Il faut entendre ma grand-mère prononcer «Halak». Passé à la moulinette de son accent syrien, le nom slovaque du gardien étoile du Canadien devient «Hhhaalaa». Ce qui en arabe veut dire coiffeur. Un coiffeur qui sait décoiffer la ville et dont la Coupe ne peut qu'avoir un grand C, ça va de soi.

«Il est merveilleux, ce Hhhaalaa.» Enrobés de son accent, le H et le a s'allongent. Le k disparaît dans la brume. Il ne reste plus que cette inspiration exaltée d'un coureur qui retrouve son second souffle. À l'image de cette équipe qui, de façon inespérée, rend Montréal fiévreux.

Ma grand-mère vient tout juste d'avoir 89 ans. Une coureuse de fond à sa façon. De plus en plus fragile, mais l'esprit toujours vif. Je lui ai souhaité, comme chaque année à la même, date d'atteindre les 100 ans. Ces 100 ans qui me semblaient autrefois si lointains, comme trois points de suspension. Et puis, finalement, pas tant que ça.

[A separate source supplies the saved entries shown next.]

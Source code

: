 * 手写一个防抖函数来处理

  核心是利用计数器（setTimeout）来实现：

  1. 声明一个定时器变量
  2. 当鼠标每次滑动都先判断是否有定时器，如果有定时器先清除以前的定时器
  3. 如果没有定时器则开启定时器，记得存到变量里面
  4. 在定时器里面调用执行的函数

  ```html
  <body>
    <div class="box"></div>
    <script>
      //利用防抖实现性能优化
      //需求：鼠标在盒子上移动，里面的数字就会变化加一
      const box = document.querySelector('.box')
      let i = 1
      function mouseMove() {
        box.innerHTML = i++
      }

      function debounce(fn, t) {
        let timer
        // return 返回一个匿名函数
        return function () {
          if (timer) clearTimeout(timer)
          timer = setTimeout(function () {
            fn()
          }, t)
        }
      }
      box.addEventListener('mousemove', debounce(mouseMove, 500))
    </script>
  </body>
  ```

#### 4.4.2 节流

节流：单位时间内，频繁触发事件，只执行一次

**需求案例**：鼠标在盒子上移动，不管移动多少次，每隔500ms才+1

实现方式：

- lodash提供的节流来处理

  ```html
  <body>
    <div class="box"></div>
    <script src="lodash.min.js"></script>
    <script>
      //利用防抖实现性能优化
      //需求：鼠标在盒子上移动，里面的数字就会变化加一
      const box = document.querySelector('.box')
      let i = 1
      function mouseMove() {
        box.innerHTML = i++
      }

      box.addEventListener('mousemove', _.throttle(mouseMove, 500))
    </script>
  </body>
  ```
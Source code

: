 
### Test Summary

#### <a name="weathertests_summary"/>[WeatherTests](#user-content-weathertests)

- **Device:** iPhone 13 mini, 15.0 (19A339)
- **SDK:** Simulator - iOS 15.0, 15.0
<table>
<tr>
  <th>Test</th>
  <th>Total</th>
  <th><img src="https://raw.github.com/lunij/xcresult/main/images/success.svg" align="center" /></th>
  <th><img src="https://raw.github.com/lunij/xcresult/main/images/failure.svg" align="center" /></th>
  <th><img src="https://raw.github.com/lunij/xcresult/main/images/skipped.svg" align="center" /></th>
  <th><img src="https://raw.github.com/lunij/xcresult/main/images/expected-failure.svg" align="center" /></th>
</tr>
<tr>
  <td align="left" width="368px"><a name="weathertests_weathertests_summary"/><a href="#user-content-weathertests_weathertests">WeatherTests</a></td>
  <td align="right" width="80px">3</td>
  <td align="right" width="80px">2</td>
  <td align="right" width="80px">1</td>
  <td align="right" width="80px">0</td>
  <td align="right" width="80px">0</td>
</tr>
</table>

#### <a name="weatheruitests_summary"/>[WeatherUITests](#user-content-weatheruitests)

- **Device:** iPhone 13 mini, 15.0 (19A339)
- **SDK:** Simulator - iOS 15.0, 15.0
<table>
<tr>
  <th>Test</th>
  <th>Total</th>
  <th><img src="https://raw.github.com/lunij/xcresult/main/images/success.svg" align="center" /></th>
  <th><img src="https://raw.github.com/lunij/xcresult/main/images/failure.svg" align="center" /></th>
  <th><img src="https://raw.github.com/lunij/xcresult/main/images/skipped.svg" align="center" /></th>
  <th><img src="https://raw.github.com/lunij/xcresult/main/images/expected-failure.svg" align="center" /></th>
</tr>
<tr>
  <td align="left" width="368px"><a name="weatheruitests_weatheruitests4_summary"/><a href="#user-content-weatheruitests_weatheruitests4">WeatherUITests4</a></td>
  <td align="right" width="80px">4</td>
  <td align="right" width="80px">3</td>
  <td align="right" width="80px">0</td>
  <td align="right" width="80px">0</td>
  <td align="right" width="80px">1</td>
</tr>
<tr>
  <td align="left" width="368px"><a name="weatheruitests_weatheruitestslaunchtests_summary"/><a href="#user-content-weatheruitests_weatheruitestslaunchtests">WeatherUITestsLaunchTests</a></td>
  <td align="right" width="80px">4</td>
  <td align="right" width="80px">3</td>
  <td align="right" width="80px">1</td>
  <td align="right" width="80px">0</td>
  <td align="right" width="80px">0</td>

Cent ans? Polie avec la vie, superstitieuse, peut-être, ma grand-mère n'ose pas en réclamer autant. « Un jour à la fois, ma fille. Un jour à la fois.»

Un jour à la fois, un match à la fois. Mais le Canadien que l'on croyait presque mort à 101 ans ne vient-il pas de montrer que même l'inespéré n'est pas sans espoir?

Avec Halak, tout est possible, croit ma grand-mère. Nous avons eu notre discussion rituelle des séries. Il y avait tout d'un coup de la lumière dans sa voix. Et une pluie multilingue de superlatifs. «Ya salam ala Halak! Halak, prrrimo! Quel goalerrr!»

Elle n'est pas de ces grands-mamans gâteau portées sur le compliment à l'eau de rose. En général, elle en est plutôt avare. Du type autoritaire, sévère, exigeante. Main de velours dans une mitaine de fer. Surtout avec son équipe préférée. «Après 1993, le Canadien n'a plus jamais remporté la Coupe. Il devrait avoir honte!» dit-elle, prête à sortir le fouet.

Elle est née une dizaine d'années après le Canadien, dans un pays sans hockey. Mais dans son univers, le Canadien est vraiment né en 1967, année où elle a déposé ses valises dans ce pays. Elle a appris l'hiver, elle a appris le français. Mais j'ai toujours pensé que c'est d'abord par le hockey qu'elle est devenue montréalaise. Comme bien des gens avant elle. Comme bien d'autres encore après elle que l'on imagine vivre dans une tout autre dimension. C'est grâce au hockey qu'ils se tirent une bûche dans le «Nous». Je ne connais rien d'aussi rassembleur. Près de chez moi, l'autre jour, j'ai surpris un juif hassidique et son voisin causer hockey avec passion.

Si ma grand-mère est aujourd'hui aussi sévère avec le Canadien, c'est d'abord par nostalgie. Elle se rappelle les belles années. L'époque de Béliveau, Cournoyer, Lafleur, Savard, Dryden. Elle se souvient de ces huit Coupes Stanley gagnées entre 1967 et 1979. «Ils ont mis le hockey au monde! C'était eux les meilleurs!»

Aujourd'hui, il y a Halak qui ravive tous ses espoirs. Mais on est loin de la belle époque. «Je ne crois pas que l'on va se rendre à la Coupe. On verra bien.»

Je lui ai promis de passer la voir bientôt. Elle m'a ordonné de ne pas lui amener de cadeau, sous peine de sanctions. «Je n'ai besoin de rien. Les chocolats que tu m'as offerts l'an dernier sont encore dans le placard. J'attends une occasion pour les sortir. Je n'ai besoin de rien, t'as compris?»

Besoin de rien, j'ai compris. Halak son coiffeur lui suffit.